Na média da Nasdaq, bolsa digital que concentra as estrelas da ‘‘nova economia’’, a relação P/L desfilava a cota 44 no pico de 10 de março. Na véspera do ‘‘crash’’ de 1929, a coisa estava na cota 33. A geologia da bolsa é a mesma do vulcão: onde há fumaça, há risco de erupção. Os sismógrafos de Wall Street nunca oscilaram tanto como nestas duas últimas semanas de cratera ardente.
E tome indicadores outros para sustentar a tese da catástrofe iminente. Consultorias saem a campo para avisar que a ‘‘taxa de mortalidade infantil’’ das jovens empresas da Nova Economia é de 74% antes do segundo ano e de 93% antes do terceiro. Qual é a neura?
Exatamente esses são os índices de fracasso das médias e pequenas empresas da ‘‘velha economia’’. O Sebrae que o diga. A diferença é de conceito. Na expectativa de (des)valorização das ações da ‘‘velha economia’’, os investidores jogam com referenciais consistentes e transparentes: fluxos de caixa, margens de lucro, potencial de vendas, inclusão de mercado, movimentos da concorrência, planos de investimentos, demonstrativos de contas.

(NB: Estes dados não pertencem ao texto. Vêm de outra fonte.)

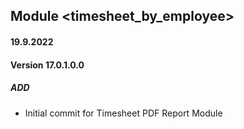 ## Module <timesheet_by_employee>

#### 19.9.2022
#### Version 17.0.1.0.0
##### ADD
- Initial commit for Timesheet PDF Report Module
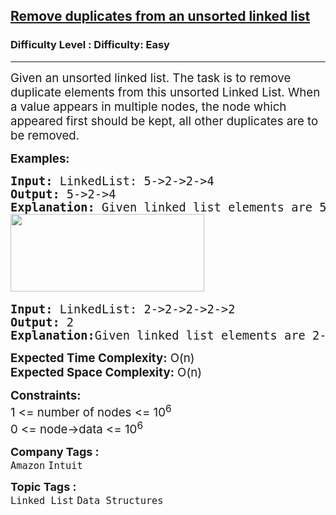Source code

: <h2><a href="https://www.geeksforgeeks.org/problems/remove-duplicates-from-an-unsorted-linked-list/1?page=1&difficulty=School,Basic,Easy&status=unsolved&sortBy=submissions">Remove duplicates from an unsorted linked list</a></h2><h3>Difficulty Level : Difficulty: Easy</h3><hr><div class="problems_problem_content__Xm_eO"><p><span style="font-size: 14pt;">Given an unsorted linked list. The task is to remove duplicate elements from this unsorted Linked List. When a value appears in multiple nodes, the node which appeared first should be kept, all other duplicates are to be removed.</span></p>
<p><span style="font-size: 14pt;"><strong>Examples:</strong></span></p>
<pre><span style="font-size: 14pt;"><strong>Input: </strong>LinkedList: 5-&gt;2-&gt;2-&gt;4
<strong>Output: </strong>5-&gt;2-&gt;4<strong>
Explanation: </strong>Given linked list elements are 5-&gt;2-&gt;2-&gt;4, in which 2 is repeated only. So, we will delete the extra repeated elements 2 from the linked list and the resultant linked list will contain 5-&gt;2-&gt;4<br><img src="https://media.geeksforgeeks.org/img-practice/prod/addEditProblem/700125/Web/Other/blobid0_1723638502.png" width="310" height="124"> </span></pre>
<pre><span style="font-size: 14pt;"><strong>Input: </strong>LinkedList: 2-&gt;2-&gt;2-&gt;2-&gt;2
<strong>Output: </strong>2<strong>
Explanation:</strong>Given linked list elements are 2-&gt;2-&gt;2-&gt;2-&gt;2, in which 2 is repeated. So, we will delete the extra repeated elements 2 from the linked list and the resultant linked list will contain only 2.</span></pre>
<p><span style="font-size: 14pt;"><strong>Expected Time Complexity:</strong> O(n)<br><strong>Expected Space&nbsp;</strong><strong>Complexity</strong><strong>:</strong> O(n)</span></p>
<p><span style="font-size: 14pt;"><strong>Constraints:</strong><br>1 &lt;= number of nodes &lt;= 10<sup>6</sup></span><br><span style="font-size: 14pt;">0 &lt;= node-&gt;data &lt;= 10<sup>6</sup></span></p></div><p><span style=font-size:18px><strong>Company Tags : </strong><br><code>Amazon</code>&nbsp;<code>Intuit</code>&nbsp;<br><p><span style=font-size:18px><strong>Topic Tags : </strong><br><code>Linked List</code>&nbsp;<code>Data Structures</code>&nbsp;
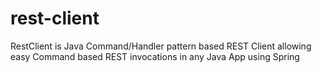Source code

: # rest-client
RestClient is Java Command/Handler pattern based REST Client allowing easy Command based REST invocations in any Java App using Spring
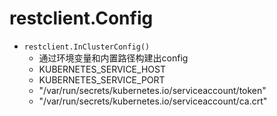 # restclient.Config

+ `restclient.InClusterConfig()`
    + 通过环境变量和内置路径构建出config
    + KUBERNETES_SERVICE_HOST
    + KUBERNETES_SERVICE_PORT
    + "/var/run/secrets/kubernetes.io/serviceaccount/token"
    + "/var/run/secrets/kubernetes.io/serviceaccount/ca.crt"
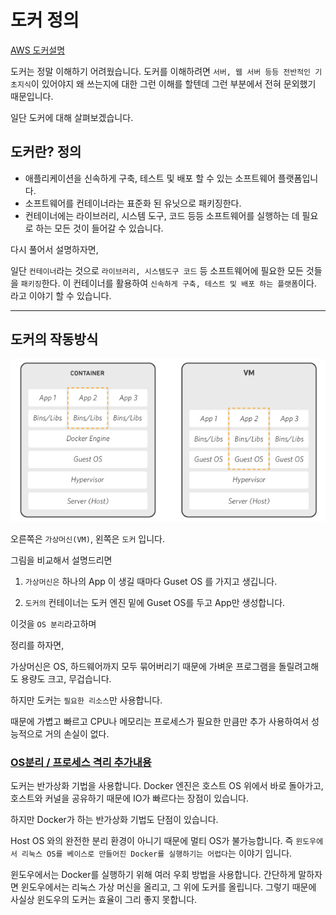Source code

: # 도커 정의

[AWS 도커설명](https://aws.amazon.com/ko/docker/)

도커는 정말 이해하기 어려웠습니다.
도커를 이해하려면 `서버, 웹 서버 등등 전반적인 기초지식`이 있어야지 왜 쓰는지에 대한 그런 이해를 할텐데 그런 부분에서 전혀 문외했기 때문입니다.

일단 도커에 대해 살펴보겠습니다.

## 도커란? 정의

- 애플리케이션을 신속하게 구축, 테스트 및 배포 할 수 있는 소프트웨어 플랫폼입니다.
- 소프트웨어를 컨테이너라는 표준화 된 유닛으로 패키징한다.
- 컨테이너에는 라이브러리, 시스템 도구, 코드 등등 소프트웨어를 실행하는 데 필요로 하는 모든 것이 들어갈 수 있습니다.

다시 풀어서 설명하자면,

일단 `컨테이너`라는 것으로 `라이브러리, 시스템도구 코드` 등 소프트웨어에 필요한 모든 것들을 `패키징`한다. 이 컨테이너를 활용하여 `신속하게 구축, 테스트 및 배포 하는 플랫폼`이다. 라고 이야기 할 수 있습니다.

---
## 도커의 작동방식

![도커작동방식](./도커작동방식.png)

오른쪽은 `가상머신(VM)`, 왼쪽은 `도커` 입니다.

그림을 비교해서 설명드리면 

1. `가상머신은` 하나의 App 이 생길 때마다 Guset OS 를  가지고 생깁니다.

2. `도커의` 컨테이너는 도커 엔진 밑에 Guset OS를 두고 App만 생성합니다.

이것을 `OS 분리`라고하며

정리를 하자면,

가상머신은 OS, 하드웨어까지 모두 묶어버리기 때문에 가벼운 프로그램을 돌릴려고해도 용량도 크고, 무겁습니다. 

하지만 도커는 `필요한 리소스`만 사용합니다. 

때문에 가볍고 빠르고 CPU나 메모리는 프로세스가 필요한 만큼만 추가 사용하여서 성능적으로 거의 손실이 없다.

### [OS분리 / 프로세스 격리 추가내용](https://deveric.tistory.com/101)

도커는 반가상화 기법을 사용합니다.
Docker 엔진은 호스트 OS 위에서 바로 돌아가고, 호스트와 커널을 공유하기 때문에 IO가 빠르다는 장점이 있습니다.

하지만 Docker가 하는 반가상화 기법도 단점이 있습니다.

Host OS 와의 완전한 분리 환경이 아니기 때문에 멀티 OS가 불가능합니다. 즉 `윈도우에서 리눅스 OS를 베이스로 만들어진 Docker를 실행하기는 어렵다`는 이야기 입니다.

윈도우에서는 Docker를 실행하기 위해 여러 우회 방법을 사용합니다. 간단하게 말하자면 윈도우에서는 리눅스 가상 머신을 올리고, 그 위에 도커를 올립니다. 그렇기 때문에 사실상 윈도우의 도커는 효율이 그리 좋지 못합니다.



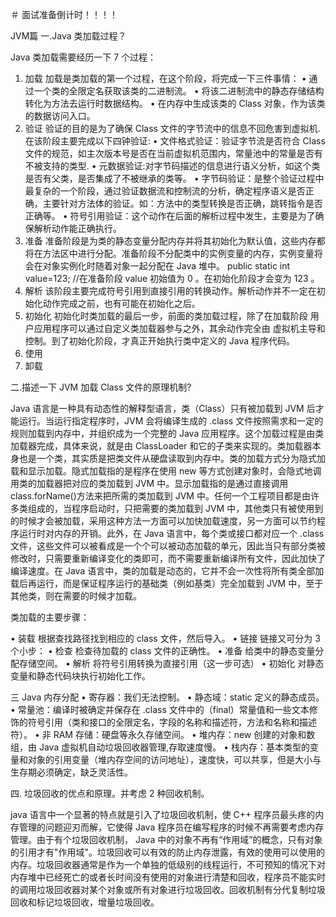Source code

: ＃
面试准备倒计时！！！！




JVM篇
一.Java 类加载过程？
 
   Java 类加载需要经历一下 7 个过程：
1. 加载
加载是类加载的第一个过程，在这个阶段，将完成一下三件事情：
• 通过一个类的全限定名获取该类的二进制流。
• 将该二进制流中的静态存储结构转化为方法去运行时数据结构。
• 在内存中生成该类的 Class 对象，作为该类的数据访问入口。
2. 验证
验证的目的是为了确保 Class 文件的字节流中的信息不回危害到虚拟机.在该阶段主要完成以下四钟验证:
• 文件格式验证：验证字节流是否符合 Class 文件的规范，如主次版本号是否在当前虚拟机范围内，常量池中的常量是否有不被支持的类型.
• 元数据验证:对字节码描述的信息进行语义分析，如这个类是否有父类，是否集成了不被继承的类等。
• 字节码验证：是整个验证过程中最复杂的一个阶段，通过验证数据流和控制流的分析，确定程序语义是否正确，主要针对方法体的验证。如：方法中的类型转换是否正确，跳转指令是否正确等。
• 符号引用验证：这个动作在后面的解析过程中发生，主要是为了确保解析动作能正确执行。
3. 准备
准备阶段是为类的静态变量分配内存并将其初始化为默认值，这些内存都将在方法区中进行分配。准备阶段不分配类中的实例变量的内存，实例变量将会在对象实例化时随着对象一起分配在 Java 堆中。
public static int value=123;
//在准备阶段 value 初始值为 0 。在初始化阶段才会变为 123 。
4. 解析
该阶段主要完成符号引用到直接引用的转换动作。解析动作并不一定在初始化动作完成之前，也有可能在初始化之后。
5. 初始化
初始化时类加载的最后一步，前面的类加载过程，除了在加载阶段
用户应用程序可以通过自定义类加载器参与之外，其余动作完全由
虚拟机主导和控制。到了初始化阶段，才真正开始执行类中定义的
Java 程序代码。
6. 使用
7. 卸载


二.描述一下 JVM 加载 Class 文件的原理机制?

Java 语言是一种具有动态性的解释型语言，类（Class）只有被加载到 JVM 后才能运行。当运行指定程序时，JVM 会将编译生成的 .class 文件按照需求和一定的规则加载到内存中，并组织成为一个完整的 Java 应用程序。这个加载过程是由类加载器完成，具体来说，就是由 ClassLoader 和它的子类来实现的。类加载器本身也是一个类，其实质是把类文件从硬盘读取到内存中。类的加载方式分为隐式加载和显示加载。隐式加载指的是程序在使用 new 等方式创建对象时，会隐式地调用类的加载器把对应的类加载到 JVM 中。显示加载指的是通过直接调用 class.forName()方法来把所需的类加载到 JVM 中。任何一个工程项目都是由许多类组成的，当程序启动时，只把需要的类加载到 JVM 中，其他类只有被使用到的时候才会被加载，采用这种方法一方面可以加快加载速度，另一方面可以节约程序运行时对内存的开销。此外，在 Java 语言中，每个类或接口都对应一个 .class 文件，这些文件可以被看成是一个个可以被动态加载的单元，因此当只有部分类被修改时，只需要重新编译变化的类即可，而不需要重新编译所有文件，因此加快了编译速度。在 Java 语言中，类的加载是动态的，它并不会一次性将所有类全部加载后再运行，而是保证程序运行的基础类（例如基类）完全加载到 JVM 中，至于其他类，则在需要的时候才加载。

类加载的主要步骤：

• 装载 根据查找路径找到相应的 class 文件，然后导入。
• 链接 链接又可分为 3 个小步：
• 检查 检查待加载的 class 文件的正确性。
• 准备 给类中的静态变量分配存储空间。
• 解析 将符号引用转换为直接引用（这一步可选）
• 初始化 对静态变量和静态代码块执行初始化工作。

三 Java 内存分配
 • 寄存器：我们无法控制。
 • 静态域：static 定义的静态成员。
 • 常量池：编译时被确定并保存在 .class 文件中的（final）常量值和一些文本修饰的符号引用（类和接口的全限定名，字段的名称和描述符，方法和名称和描述符）。
 • 非 RAM 存储：硬盘等永久存储空间。
 • 堆内存：new 创建的对象和数组，由 Java 虚拟机自动垃圾回收器管理,存取速度慢。
 • 栈内存：基本类型的变量和对象的引用变量（堆内存空间的访问地址），速度快，可以共享，但是大小与生存期必须确定，缺乏灵活性。
 
 
 四. 垃圾回收的优点和原理。并考虑 2 种回收机制。
 
 java 语言中一个显著的特点就是引入了垃圾回收机制，使 C++ 程序员最头疼的内存管理的问题迎刃而解，它使得 Java 程序员在编写程序的时候不再需要考虑内存管理。由于有个垃圾回收机制，
Java 中的对象不再有“作用域”的概念，只有对象的引用才有"作用域"。垃圾回收可以有效的防止内存泄露，有效的使用可以使用的内存。垃圾回收器通常是作为一个单独的低级别的线程运行，不可预知的情况下对内存堆中已经死亡的或者长时间没有使用的对象进行清楚和回收，程序员不能实时的调用垃圾回收器对某个对象或所有对象进行垃圾回收。回收机制有分代复制垃圾回收和标记垃圾回收，增量垃圾回收。

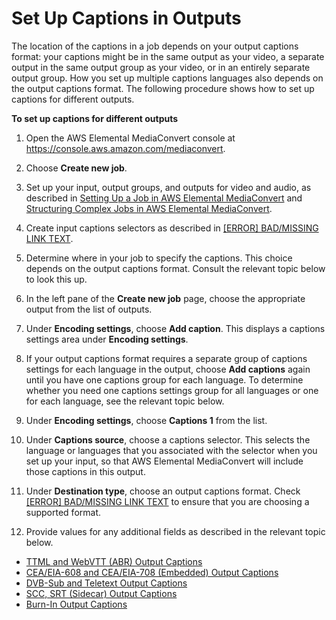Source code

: # Set Up Captions in Outputs<a name="set-up-captions-in-outputs"></a>

The location of the captions in a job depends on your output captions format: your captions might be in the same output as your video, a separate output in the same output group as your video, or in an entirely separate output group\. How you set up multiple captions languages also depends on the output captions format\. The following procedure shows how to set up captions for different outputs\. 

**To set up captions for different outputs**

1. Open the AWS Elemental MediaConvert console at [https://console\.aws\.amazon\.com/mediaconvert](https://console.aws.amazon.com/mediaconvert)\.

1. Choose **Create new job**\.

1. Set up your input, output groups, and outputs for video and audio, as described in [Setting Up a Job in AWS Elemental MediaConvert](setting-up-a-job.md) and [Structuring Complex Jobs in AWS Elemental MediaConvert](structuring-complex-jobs.md)\.

1. Create input captions selectors as described in [[ERROR] BAD/MISSING LINK TEXT](create-input-caption-selectors.md)\.

1. Determine where in your job to specify the captions\. This choice depends on the output captions format\. Consult the relevant topic below to look this up\.

1. In the left pane of the **Create new job** page, choose the appropriate output from the list of outputs\.

1. Under **Encoding settings**, choose **Add caption**\. This displays a captions settings area under **Encoding settings**\. 

1. If your output captions format requires a separate group of captions settings for each language in the output, choose **Add captions** again until you have one captions group for each language\. To determine whether you need one captions settings group for all languages or one for each language, see the relevant topic below\.

1. Under **Encoding settings**, choose **Captions 1** from the list\.

1. Under **Captions source**, choose a captions selector\. This selects the language or languages that you associated with the selector when you set up your input, so that AWS Elemental MediaConvert will include those captions in this output\.

1. Under **Destination type**, choose an output captions format\. Check [[ERROR] BAD/MISSING LINK TEXT](captions-support-tables-by-container-type.md) to ensure that you are choosing a supported format\.

1. Provide values for any additional fields as described in the relevant topic below\.


+ [TTML and WebVTT \(ABR\) Output Captions](ttml-and-webvtt-output-captions.md)
+ [CEA/EIA\-608 and CEA/EIA\-708 \(Embedded\) Output Captions](embedded-output-captions.md)
+ [DVB\-Sub and Teletext Output Captions](dvb-sub-and-teletext-output-captions.md)
+ [SCC, SRT \(Sidecar\) Output Captions](scc-srt-output-captions.md)
+ [Burn\-In Output Captions](burn-in-output-captions.md)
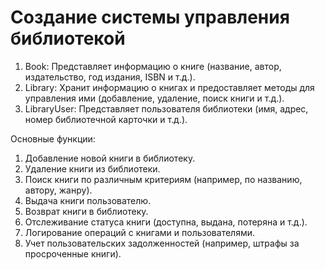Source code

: 
<h1>Создание системы управления библиотекой</h1>


1. Book: Представляет информацию о книге (название, автор, издательство, год издания, ISBN и т.д.).
2. Library: Хранит информацию о книгах и предоставляет методы для управления ими (добавление, удаление, поиск книги и т.д.).
3. LibraryUser: Представляет пользователя библиотеки (имя, адрес, номер библиотечной карточки и т.д.).

Основные функции: 
1. Добавление новой книги в библиотеку.
2. Удаление книги из библиотеки. 
3. Поиск книги по различным критериям (например, по названию, автору, жанру). 
4. Выдача книги пользователю. 
5. Возврат книги в библиотеку.  
6. Отслеживание статуса книги (доступна, выдана, потеряна и т.д.).
8. Логирование операций с книгами и пользователями.
9. Учет пользовательских задолженностей (например, штрафы за просроченные книги).
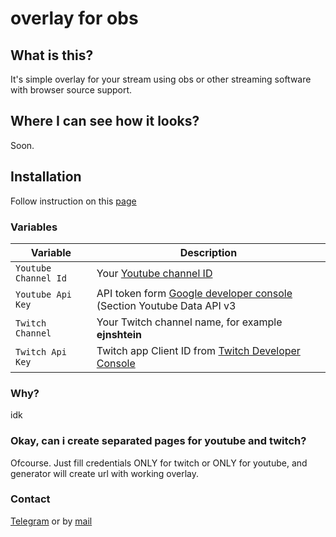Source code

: # overlay for obs 
## What is this?  
It's simple overlay for your stream using obs or other streaming software with browser source support.  
## Where I can see how it looks?
Soon.
## Installation
Follow instruction on this [page](https://ejnshtein.github.io/generator)
### Variables
| Variable | Description |
| - | - |
| `Youtube Channel Id` | Your [Youtube channel ID](https://www.youtube.com/account_advanced) |
| `Youtube Api Key` | API token form [Google developer console](https://console.developers.google.com/) (Section Youtube Data API v3 |
| `Twitch Channel`| Your Twitch channel name, for example **ejnshtein** |
| `Twitch Api Key` | Twitch app Client ID from [Twitch Developer Console](https://glass.twitch.tv)  |

### Why?
idk

### Okay, can i create separated pages for youtube and twitch?
Ofcourse. Just fill credentials ONLY for twitch or ONLY for youtube, and generator will create url with working overlay.
### Contact
[Telegram](https://t.me/ejnshtein) or by [mail](mailto:ejnshtein@dsgstng.com)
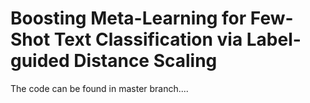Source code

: # Boosting Meta-Learning for Few-Shot Text Classification via Label-guided Distance Scaling

The code can be found in master branch....
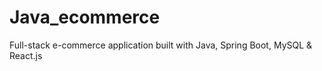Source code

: # Java_ecommerce
Full-stack e-commerce application built with Java, Spring Boot, MySQL &amp; React.js
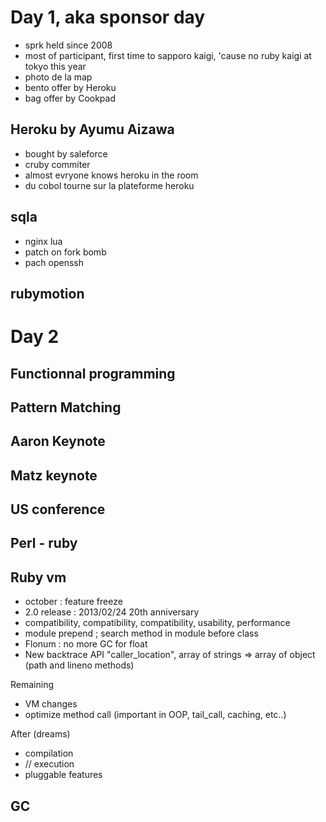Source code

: # Day 1, aka sponsor day

* sprk held since 2008
* most of participant, first time to sapporo kaigi, 'cause no
ruby kaigi at tokyo this year
* photo de la map
* bento offer by Heroku
* bag offer by Cookpad

## Heroku by Ayumu Aizawa

* bought by saleforce
* cruby commiter
* almost evryone knows heroku in the room
* du cobol tourne sur la plateforme heroku


## sqla

* nginx lua
* patch on fork bomb
* pach openssh


## rubymotion

# Day 2

## Functionnal programming

## Pattern Matching

## Aaron Keynote

## Matz keynote

## US conference

## Perl - ruby

## Ruby vm

* october : feature freeze
* 2.0 release : 2013/02/24 20th anniversary
* compatibility, compatibility, compatibility, usability, performance
* module prepend ; search method in module before class
* Flonum : no more GC for float
* New backtrace API "caller_location", array of strings => array of object (path
and lineno methods)

Remaining
* VM changes
* optimize method call (important in OOP, tail_call, caching, etc..)

After (dreams)
* compilation
* // execution
* pluggable features


## GC
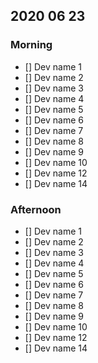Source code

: ## 2020 06 23 
### Morning
- [] Dev name 1
- [] Dev name 2
- [] Dev name 3
- [] Dev name 4
- [] Dev name 5
- [] Dev name 6
- [] Dev name 7
- [] Dev name 8
- [] Dev name 9
- [] Dev name 10
- [] Dev name 12
- [] Dev name 14

### Afternoon
- [] Dev name 1
- [] Dev name 2
- [] Dev name 3
- [] Dev name 4
- [] Dev name 5
- [] Dev name 6
- [] Dev name 7
- [] Dev name 8
- [] Dev name 9
- [] Dev name 10
- [] Dev name 12
- [] Dev name 14
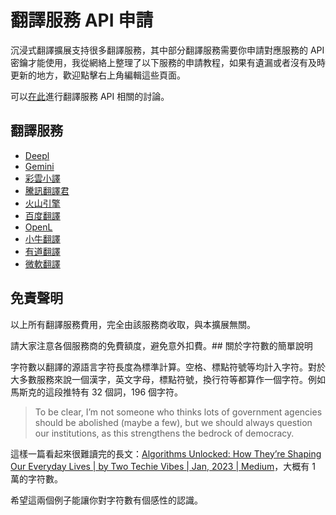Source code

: # 翻譯服務 API 申請

沉浸式翻譯擴展支持很多翻譯服務，其中部分翻譯服務需要你申請對應服務的 API 密鑰才能使用，我從網絡上整理了以下服務的申請教程，如果有遺漏或者沒有及時更新的地方，歡迎點擊右上角編輯這些頁面。

可以[在此](https://github.com/immersive-translate/immersive-translate/issues/137)進行翻譯服務 API 相關的討論。

## 翻譯服務

- [Deepl](./services/deepL.md)
- [Gemini](./services/gemini.md)
- [彩雲小譯](./services/caiyun.md)
- [騰訊翻譯君](./services/tencent.md)
- [火山引擎](./services/volcano.md)
- [百度翻譯](./services/baidu.md)
- [OpenL](./services/openL.md)
- [小牛翻譯](./services/niu.md)
- [有道翻譯](./services/youdao.md)
- [微軟翻譯](./services/azure.md)

## 免責聲明

以上所有翻譯服務費用，完全由該服務商收取，與本擴展無關。

請大家注意各個服務商的免費額度，避免意外扣費。## 關於字符數的簡單說明

字符數以翻譯的源語言字符長度為標準計算。空格、標點符號等均計入字符。對於大多數服務來說一個漢字，英文字母，標點符號，換行符等都算作一個字符。例如馬斯克的這段推特有 32 個詞，196 個字符。

> To be clear, I’m not someone who thinks lots of government agencies should be abolished (maybe a few), but we should always question our institutions, as this strengthens the bedrock of democracy.

這樣一篇看起來很難讀完的長文：[Algorithms Unlocked: How They’re Shaping Our Everyday Lives | by Two Techie Vibes | Jan, 2023 | Medium](https://twotechievibes.medium.com/algorithms-unlocked-how-theyre-shaping-our-everyday-lives-6261fa1dbad)，大概有 1 萬的字符數。

希望這兩個例子能讓你對字符數有個感性的認識。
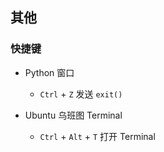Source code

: ## 其他

### 快捷键

- Python 窗口
    - `Ctrl` + `Z` 发送 `exit()`

- Ubuntu 乌班图 Terminal

    - `Ctrl` + `Alt` + `T` 打开 Terminal


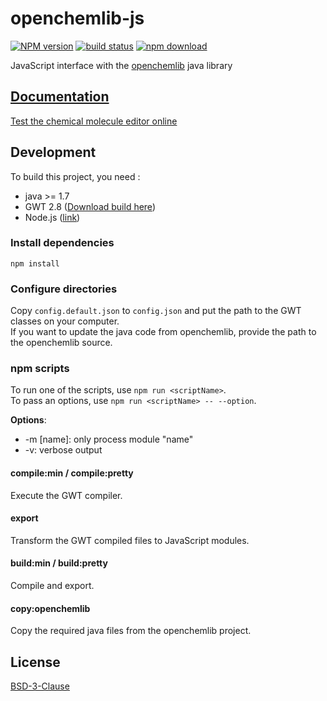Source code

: # openchemlib-js

[![NPM version][npm-image]][npm-url]
[![build status][travis-image]][travis-url]
[![npm download][download-image]][download-url]

JavaScript interface with the [openchemlib](https://github.com/actelion/openchemlib) java library

## [Documentation](./Documentation.md)

[Test the chemical molecule editor online](https://cheminfo.github.io/openchemlib-js/examples/Editor.html)

## Development

To build this project, you need :

- java >= 1.7
- GWT 2.8 ([Download build here](http://www.gwtproject.org/download.html))
- Node.js ([link](https://nodejs.org/en/download/current/))

### Install dependencies

`npm install`

### Configure directories

Copy `config.default.json` to `config.json` and put the path to the GWT classes on your computer.  
If you want to update the java code from openchemlib, provide the path to the openchemlib source.

### npm scripts

To run one of the scripts, use `npm run <scriptName>`.  
To pass an options, use `npm run <scriptName> -- --option`.

**Options**:

- -m [name]: only process module "name"
- -v: verbose output

#### compile:min / compile:pretty

Execute the GWT compiler.

#### export

Transform the GWT compiled files to JavaScript modules.

#### build:min / build:pretty

Compile and export.

#### copy:openchemlib

Copy the required java files from the openchemlib project.

## License

[BSD-3-Clause](./LICENSE)

[npm-image]: https://img.shields.io/npm/v/openchemlib.svg?style=flat-square
[npm-url]: https://www.npmjs.com/package/openchemlib
[travis-image]: https://img.shields.io/travis/cheminfo/openchemlib-js/master.svg?style=flat-square
[travis-url]: https://travis-ci.org/cheminfo/openchemlib-js
[download-image]: https://img.shields.io/npm/dm/openchemlib.svg?style=flat-square
[download-url]: https://www.npmjs.com/package/openchemlib
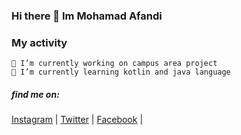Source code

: ### Hi there 👋 Im Mohamad Afandi 
### My activity
    🔭 I’m currently working on campus area project
    🌱 I’m currently learning kotlin and java language
##### find me on:
[Instagram](https://www.instagram.com/afandi_msr) |
[Twitter](https://twitter.com/AfandiMsr) |
[Facebook](https://www.facebook.com/muhamad.afandi.315) |
<!--
**afandimsr/afandimsr** is a ✨ _special_ ✨ repository because its `README.md` (this file) appears on your GitHub profile.

Here are some ideas to get you started:

- 🔭 I’m currently working on ...
- 🌱 I’m currently learning ...
- 👯 I’m looking to collaborate on ...
- 🤔 I’m looking for help with ...
- 💬 Ask me about ...
- 📫 How to reach me: ...
- 😄 Pronouns: ...
- ⚡ Fun fact: ...
-->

Na avaliação das ações da ‘‘nova economia’’, quem dá o tom das apostas é, preferencialmente, a expectativa de crescimento futuro da empresa e/ou do mercado. Se expectativa coletiva, investe-se na supervalorização imediata do papel lançado em IPO (oferta pública inicial de ações) para revenda posterior com lucros de Midas. Eis o DNA da ‘‘irrational exuberance’’ embutida na valorização de 2.245% de uma Amazon.com ainda hoje operando no vermelho.
Mary Meeker, analista de Internet da Morgan Stanley Dean Witter, lembra que 57% das empresas cotadas na Nasdaq on-line trafegam no prejuízo off-line. E o que dizer da imberbe ViroPharma? Fundada há 17 meses, a emergente da biotecnologia já escalou 1.170% na mesma Nasdaq, sem que tivesse lançado, até agora, um único produto...




Secos & Molhados
Paranóia
- Em seu livro Irrational Exuberance, lançado na semana passada, o professor Robert Shiller diz que a ‘‘volatilidade paroxística’’ das bolsas é também ‘‘culpa da imprensa’’. Que faz sensacionalismo, em tempo real, tanto para os espirros de alta como para os engasgos de baixa.
Como é que é?
- Quando as bolsas disparam é especulação. Quando elas desabam ‘‘é falta de confiança dos mercados nos fundamentos da economia’’. Quer dizer: a alta é irrrational e a baixa é técnica...
Velha sina
- Entre nós, quando os preços sobem é inflação. Quando eles baixam é promoção. Ou seja: a alta amedronta e a baixa não refresca.
Como sofrem
- Quando a economia vai mal, não se fala em ‘‘excesso de pessimismo’’. Quando ela vai bem, só se fala em ‘‘excesso de otimismo’’.